- **PROBLEM TO SOLVE**
Only the text belongs in the copy: repeat each record exactly, without pictures.

--------------------------------

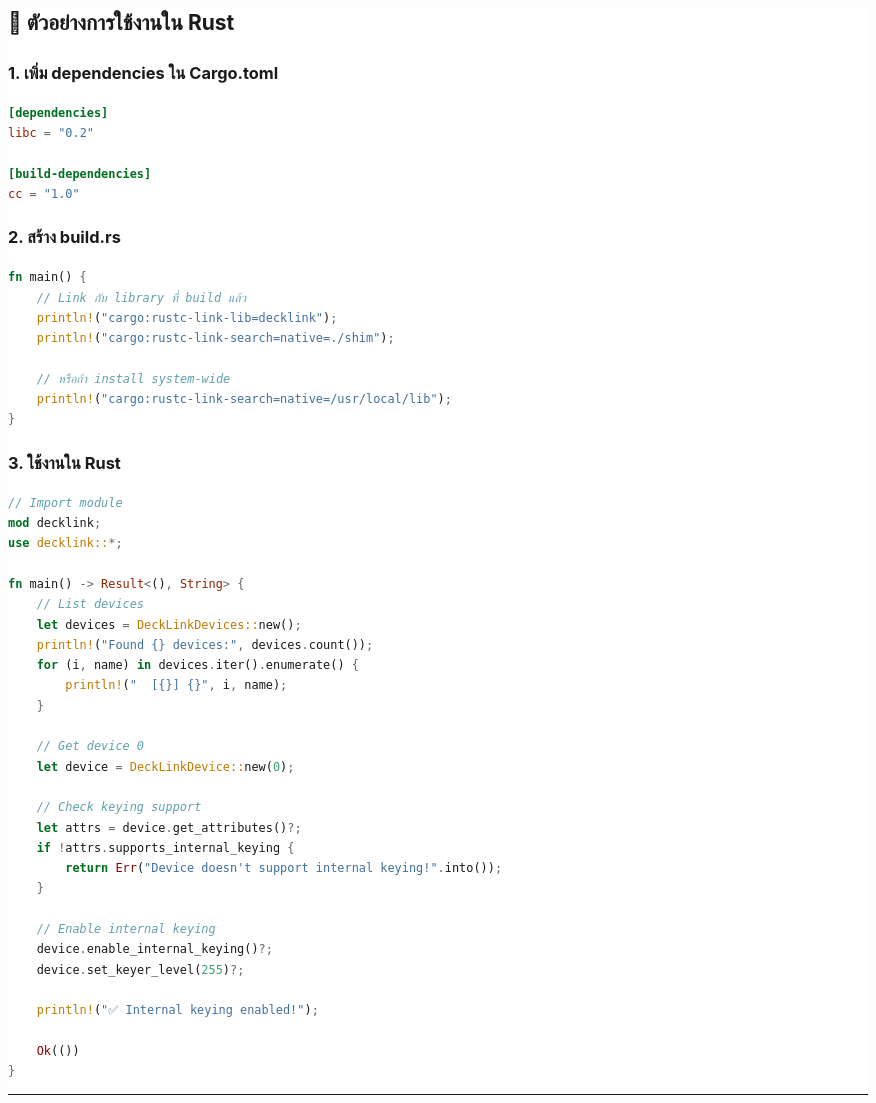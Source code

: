 
## 📝 ตัวอย่างการใช้งานใน Rust

### 1. เพิ่ม dependencies ใน Cargo.toml

```toml
[dependencies]
libc = "0.2"

[build-dependencies]
cc = "1.0"
```

### 2. สร้าง build.rs

```rust
fn main() {
    // Link กับ library ที่ build แล้ว
    println!("cargo:rustc-link-lib=decklink");
    println!("cargo:rustc-link-search=native=./shim");
    
    // หรือถ้า install system-wide
    println!("cargo:rustc-link-search=native=/usr/local/lib");
}
```

### 3. ใช้งานใน Rust

```rust
// Import module
mod decklink;
use decklink::*;

fn main() -> Result<(), String> {
    // List devices
    let devices = DeckLinkDevices::new();
    println!("Found {} devices:", devices.count());
    for (i, name) in devices.iter().enumerate() {
        println!("  [{}] {}", i, name);
    }

    // Get device 0
    let device = DeckLinkDevice::new(0);
    
    // Check keying support
    let attrs = device.get_attributes()?;
    if !attrs.supports_internal_keying {
        return Err("Device doesn't support internal keying!".into());
    }
    
    // Enable internal keying
    device.enable_internal_keying()?;
    device.set_keyer_level(255)?;
    
    println!("✅ Internal keying enabled!");
    
    Ok(())
}
```

---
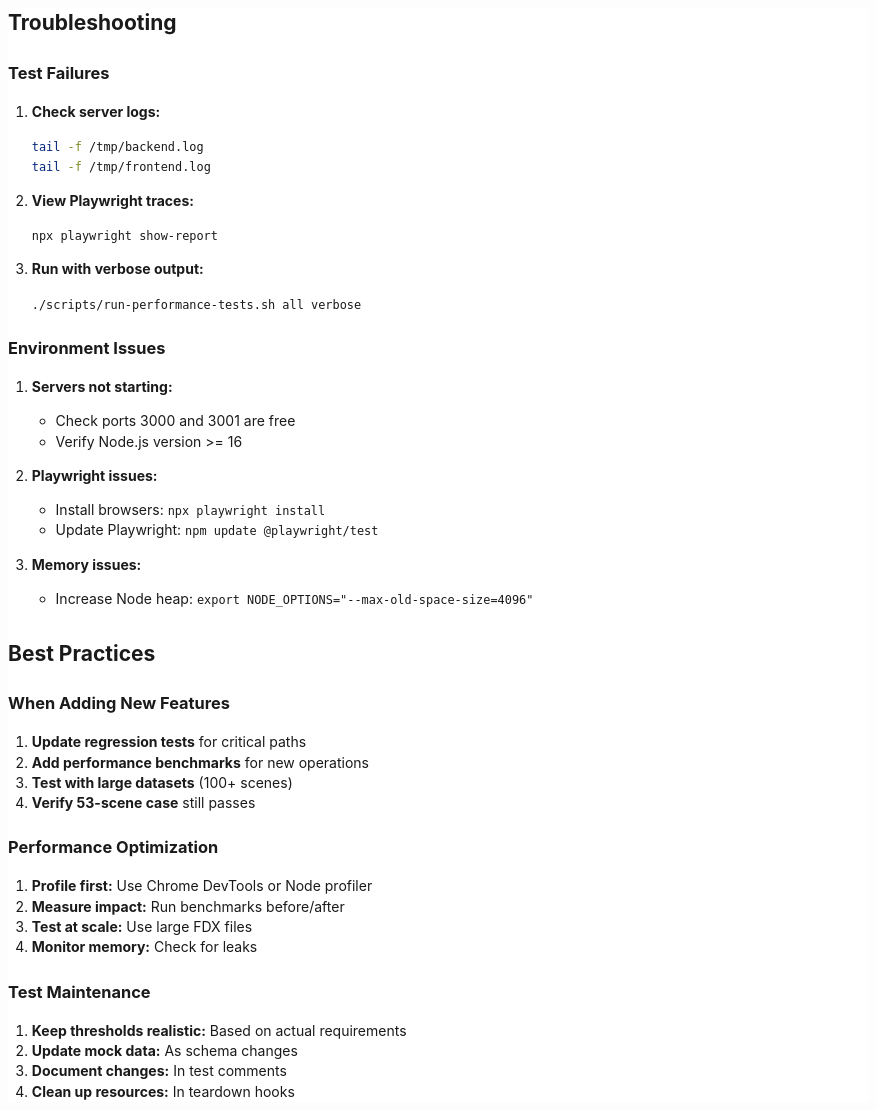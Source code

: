 ## Troubleshooting

### Test Failures

1. **Check server logs:**
   ```bash
   tail -f /tmp/backend.log
   tail -f /tmp/frontend.log
   ```

2. **View Playwright traces:**
   ```bash
   npx playwright show-report
   ```

3. **Run with verbose output:**
   ```bash
   ./scripts/run-performance-tests.sh all verbose
   ```

### Environment Issues

1. **Servers not starting:**
   - Check ports 3000 and 3001 are free
   - Verify Node.js version >= 16

2. **Playwright issues:**
   - Install browsers: `npx playwright install`
   - Update Playwright: `npm update @playwright/test`

3. **Memory issues:**
   - Increase Node heap: `export NODE_OPTIONS="--max-old-space-size=4096"`

## Best Practices

### When Adding New Features

1. **Update regression tests** for critical paths
2. **Add performance benchmarks** for new operations
3. **Test with large datasets** (100+ scenes)
4. **Verify 53-scene case** still passes

### Performance Optimization

1. **Profile first:** Use Chrome DevTools or Node profiler
2. **Measure impact:** Run benchmarks before/after
3. **Test at scale:** Use large FDX files
4. **Monitor memory:** Check for leaks

### Test Maintenance

1. **Keep thresholds realistic:** Based on actual requirements
2. **Update mock data:** As schema changes
3. **Document changes:** In test comments
4. **Clean up resources:** In teardown hooks
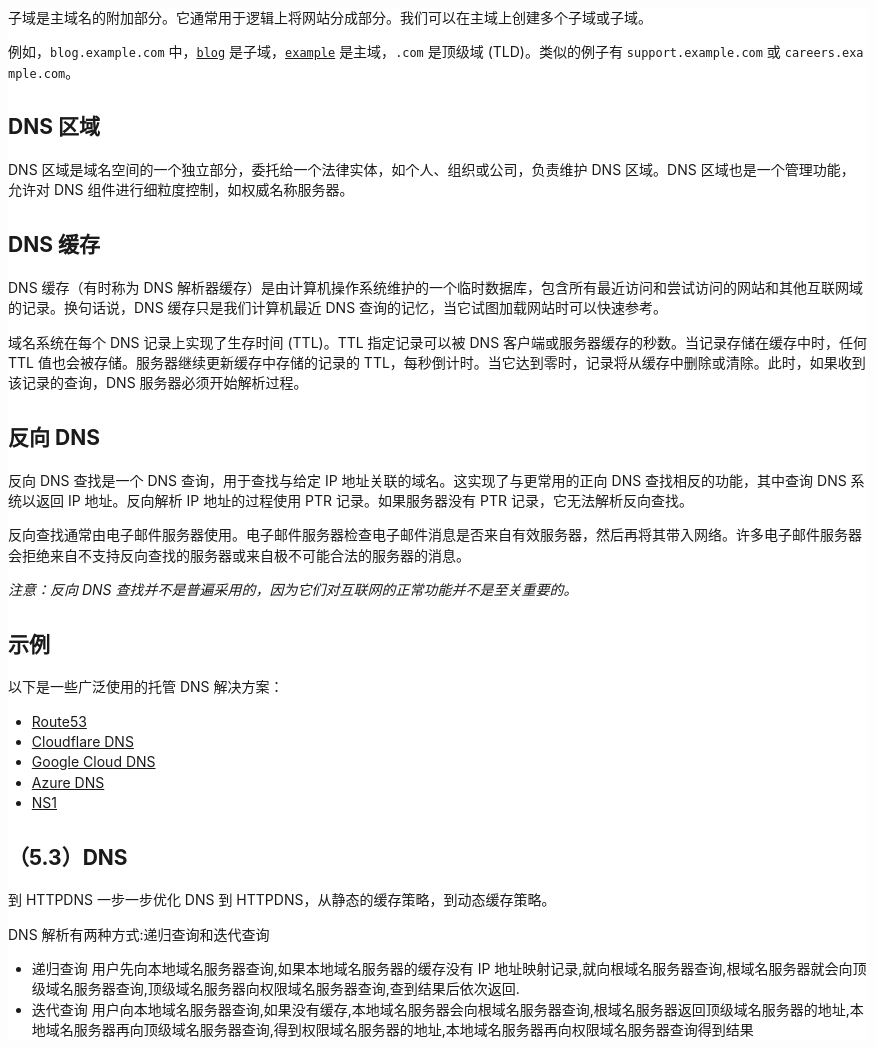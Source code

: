子域是主域名的附加部分。它通常用于逻辑上将网站分成部分。我们可以在主域上创建多个子域或子域。

例如，`blog.example.com` 中，[`blog`](command:_github.copilot.openSymbolFromReferences?%5B%22%22%2C%5B%7B%22uri%22%3A%7B%22scheme%22%3A%22file%22%2C%22authority%22%3A%22%22%2C%22path%22%3A%22%2Fhome%2Fmarco%2FgitRepo%2FcodeRepo%2F1_notes%2F1_%E8%AE%A1%E7%AE%97%E6%9C%BA%E7%BD%91%E7%BB%9C%2Fdns.md%22%2C%22query%22%3A%22%22%2C%22fragment%22%3A%22%22%7D%2C%22pos%22%3A%7B%22line%22%3A87%2C%22character%22%3A14%7D%7D%5D%2C%2271b86899-7f23-4392-9303-dc0f20f76080%22%5D "Go to definition") 是子域，[`example`](command:_github.copilot.openSymbolFromReferences?%5B%22%22%2C%5B%7B%22uri%22%3A%7B%22scheme%22%3A%22file%22%2C%22authority%22%3A%22%22%2C%22path%22%3A%22%2Fhome%2Fmarco%2FgitRepo%2FcodeRepo%2F1_notes%2F1_%E8%AE%A1%E7%AE%97%E6%9C%BA%E7%BD%91%E7%BB%9C%2Fdns.md%22%2C%22query%22%3A%22%22%2C%22fragment%22%3A%22%22%7D%2C%22pos%22%3A%7B%22line%22%3A10%2C%22character%22%3A19%7D%7D%5D%2C%2271b86899-7f23-4392-9303-dc0f20f76080%22%5D "Go to definition") 是主域，`.com` 是顶级域 (TLD)。类似的例子有 `support.example.com` 或 `careers.example.com`。

## DNS 区域

DNS 区域是域名空间的一个独立部分，委托给一个法律实体，如个人、组织或公司，负责维护 DNS 区域。DNS 区域也是一个管理功能，允许对 DNS 组件进行细粒度控制，如权威名称服务器。

## DNS 缓存

DNS 缓存（有时称为 DNS 解析器缓存）是由计算机操作系统维护的一个临时数据库，包含所有最近访问和尝试访问的网站和其他互联网域的记录。换句话说，DNS 缓存只是我们计算机最近 DNS 查询的记忆，当它试图加载网站时可以快速参考。

域名系统在每个 DNS 记录上实现了生存时间 (TTL)。TTL 指定记录可以被 DNS 客户端或服务器缓存的秒数。当记录存储在缓存中时，任何 TTL 值也会被存储。服务器继续更新缓存中存储的记录的 TTL，每秒倒计时。当它达到零时，记录将从缓存中删除或清除。此时，如果收到该记录的查询，DNS 服务器必须开始解析过程。

## 反向 DNS

反向 DNS 查找是一个 DNS 查询，用于查找与给定 IP 地址关联的域名。这实现了与更常用的正向 DNS 查找相反的功能，其中查询 DNS 系统以返回 IP 地址。反向解析 IP 地址的过程使用 PTR 记录。如果服务器没有 PTR 记录，它无法解析反向查找。

反向查找通常由电子邮件服务器使用。电子邮件服务器检查电子邮件消息是否来自有效服务器，然后再将其带入网络。许多电子邮件服务器会拒绝来自不支持反向查找的服务器或来自极不可能合法的服务器的消息。

_注意：反向 DNS 查找并不是普遍采用的，因为它们对互联网的正常功能并不是至关重要的。_

## 示例

以下是一些广泛使用的托管 DNS 解决方案：

- [Route53](https://aws.amazon.com/route53)
- [Cloudflare DNS](https://www.cloudflare.com/dns)
- [Google Cloud DNS](https://cloud.google.com/dns)
- [Azure DNS](https://azure.microsoft.com/en-in/services/dns)
- [NS1](https://ns1.com/products/managed-dns)

## （5.3）DNS

到 HTTPDNS 一步一步优化
DNS 到 HTTPDNS，从静态的缓存策略，到动态缓存策略。<br>

DNS 解析有两种方式:递归查询和迭代查询

- 递归查询 用户先向本地域名服务器查询,如果本地域名服务器的缓存没有 IP 地址映射记录,就向根域名服务器查询,根域名服务器就会向顶级域名服务器查询,顶级域名服务器向权限域名服务器查询,查到结果后依次返回.
- 迭代查询 用户向本地域名服务器查询,如果没有缓存,本地域名服务器会向根域名服务器查询,根域名服务器返回顶级域名服务器的地址,本地域名服务器再向顶级域名服务器查询,得到权限域名服务器的地址,本地域名服务器再向权限域名服务器查询得到结果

--------------------------------

- **RESULT OF THE TASK**
Source code

: 
## 📝 ตัวอย่างการใช้งานใน Rust

### 1. เพิ่ม dependencies ใน Cargo.toml

```toml
[dependencies]
libc = "0.2"

[build-dependencies]
cc = "1.0"
```

### 2. สร้าง build.rs

```rust
fn main() {
    // Link กับ library ที่ build แล้ว
    println!("cargo:rustc-link-lib=decklink");
    println!("cargo:rustc-link-search=native=./shim");
    
    // หรือถ้า install system-wide
    println!("cargo:rustc-link-search=native=/usr/local/lib");
}
```

### 3. ใช้งานใน Rust

```rust
// Import module
mod decklink;
use decklink::*;

fn main() -> Result<(), String> {
    // List devices
    let devices = DeckLinkDevices::new();
    println!("Found {} devices:", devices.count());
    for (i, name) in devices.iter().enumerate() {
        println!("  [{}] {}", i, name);
    }

    // Get device 0
    let device = DeckLinkDevice::new(0);
    
    // Check keying support
    let attrs = device.get_attributes()?;
    if !attrs.supports_internal_keying {
        return Err("Device doesn't support internal keying!".into());
    }
    
    // Enable internal keying
    device.enable_internal_keying()?;
    device.set_keyer_level(255)?;
    
    println!("✅ Internal keying enabled!");
    
    Ok(())
}
```

---
Source code

: ## Troubleshooting

### Test Failures

1. **Check server logs:**
   ```bash
   tail -f /tmp/backend.log
   tail -f /tmp/frontend.log
   ```

2. **View Playwright traces:**
   ```bash
   npx playwright show-report
   ```

3. **Run with verbose output:**
   ```bash
   ./scripts/run-performance-tests.sh all verbose
   ```

### Environment Issues

1. **Servers not starting:**
   - Check ports 3000 and 3001 are free
   - Verify Node.js version >= 16

2. **Playwright issues:**
   - Install browsers: `npx playwright install`
   - Update Playwright: `npm update @playwright/test`

3. **Memory issues:**
   - Increase Node heap: `export NODE_OPTIONS="--max-old-space-size=4096"`

## Best Practices

### When Adding New Features

1. **Update regression tests** for critical paths
2. **Add performance benchmarks** for new operations
3. **Test with large datasets** (100+ scenes)
4. **Verify 53-scene case** still passes

### Performance Optimization

1. **Profile first:** Use Chrome DevTools or Node profiler
2. **Measure impact:** Run benchmarks before/after
3. **Test at scale:** Use large FDX files
4. **Monitor memory:** Check for leaks

### Test Maintenance

1. **Keep thresholds realistic:** Based on actual requirements
2. **Update mock data:** As schema changes
3. **Document changes:** In test comments
4. **Clean up resources:** In teardown hooks
Source code

:子域是主域名的附加部分。它通常用于逻辑上将网站分成部分。我们可以在主域上创建多个子域或子域。

例如，`blog.example.com` 中，[`blog`](command:_github.copilot.openSymbolFromReferences?%5B%22%22%2C%5B%7B%22uri%22%3A%7B%22scheme%22%3A%22file%22%2C%22authority%22%3A%22%22%2C%22path%22%3A%22%2Fhome%2Fmarco%2FgitRepo%2FcodeRepo%2F1_notes%2F1_%E8%AE%A1%E7%AE%97%E6%9C%BA%E7%BD%91%E7%BB%9C%2Fdns.md%22%2C%22query%22%3A%22%22%2C%22fragment%22%3A%22%22%7D%2C%22pos%22%3A%7B%22line%22%3A87%2C%22character%22%3A14%7D%7D%5D%2C%2271b86899-7f23-4392-9303-dc0f20f76080%22%5D "Go to definition") 是子域，[`example`](command:_github.copilot.openSymbolFromReferences?%5B%22%22%2C%5B%7B%22uri%22%3A%7B%22scheme%22%3A%22file%22%2C%22authority%22%3A%22%22%2C%22path%22%3A%22%2Fhome%2Fmarco%2FgitRepo%2FcodeRepo%2F1_notes%2F1_%E8%AE%A1%E7%AE%97%E6%9C%BA%E7%BD%91%E7%BB%9C%2Fdns.md%22%2C%22query%22%3A%22%22%2C%22fragment%22%3A%22%22%7D%2C%22pos%22%3A%7B%22line%22%3A10%2C%22character%22%3A19%7D%7D%5D%2C%2271b86899-7f23-4392-9303-dc0f20f76080%22%5D "Go to definition") 是主域，`.com` 是顶级域 (TLD)。类似的例子有 `support.example.com` 或 `careers.example.com`。

## DNS 区域

DNS 区域是域名空间的一个独立部分，委托给一个法律实体，如个人、组织或公司，负责维护 DNS 区域。DNS 区域也是一个管理功能，允许对 DNS 组件进行细粒度控制，如权威名称服务器。

## DNS 缓存

DNS 缓存（有时称为 DNS 解析器缓存）是由计算机操作系统维护的一个临时数据库，包含所有最近访问和尝试访问的网站和其他互联网域的记录。换句话说，DNS 缓存只是我们计算机最近 DNS 查询的记忆，当它试图加载网站时可以快速参考。

域名系统在每个 DNS 记录上实现了生存时间 (TTL)。TTL 指定记录可以被 DNS 客户端或服务器缓存的秒数。当记录存储在缓存中时，任何 TTL 值也会被存储。服务器继续更新缓存中存储的记录的 TTL，每秒倒计时。当它达到零时，记录将从缓存中删除或清除。此时，如果收到该记录的查询，DNS 服务器必须开始解析过程。

## 反向 DNS

反向 DNS 查找是一个 DNS 查询，用于查找与给定 IP 地址关联的域名。这实现了与更常用的正向 DNS 查找相反的功能，其中查询 DNS 系统以返回 IP 地址。反向解析 IP 地址的过程使用 PTR 记录。如果服务器没有 PTR 记录，它无法解析反向查找。

反向查找通常由电子邮件服务器使用。电子邮件服务器检查电子邮件消息是否来自有效服务器，然后再将其带入网络。许多电子邮件服务器会拒绝来自不支持反向查找的服务器或来自极不可能合法的服务器的消息。

_注意：反向 DNS 查找并不是普遍采用的，因为它们对互联网的正常功能并不是至关重要的。_

## 示例

以下是一些广泛使用的托管 DNS 解决方案：

- [Route53](https://aws.amazon.com/route53)
- [Cloudflare DNS](https://www.cloudflare.com/dns)
- [Google Cloud DNS](https://cloud.google.com/dns)
- [Azure DNS](https://azure.microsoft.com/en-in/services/dns)
- [NS1](https://ns1.com/products/managed-dns)

## （5.3）DNS

到 HTTPDNS 一步一步优化
DNS 到 HTTPDNS，从静态的缓存策略，到动态缓存策略。<br>

DNS 解析有两种方式:递归查询和迭代查询

- 递归查询 用户先向本地域名服务器查询,如果本地域名服务器的缓存没有 IP 地址映射记录,就向根域名服务器查询,根域名服务器就会向顶级域名服务器查询,顶级域名服务器向权限域名服务器查询,查到结果后依次返回.
- 迭代查询 用户向本地域名服务器查询,如果没有缓存,本地域名服务器会向根域名服务器查询,根域名服务器返回顶级域名服务器的地址,本地域名服务器再向顶级域名服务器查询,得到权限域名服务器的地址,本地域名服务器再向权限域名服务器查询得到结果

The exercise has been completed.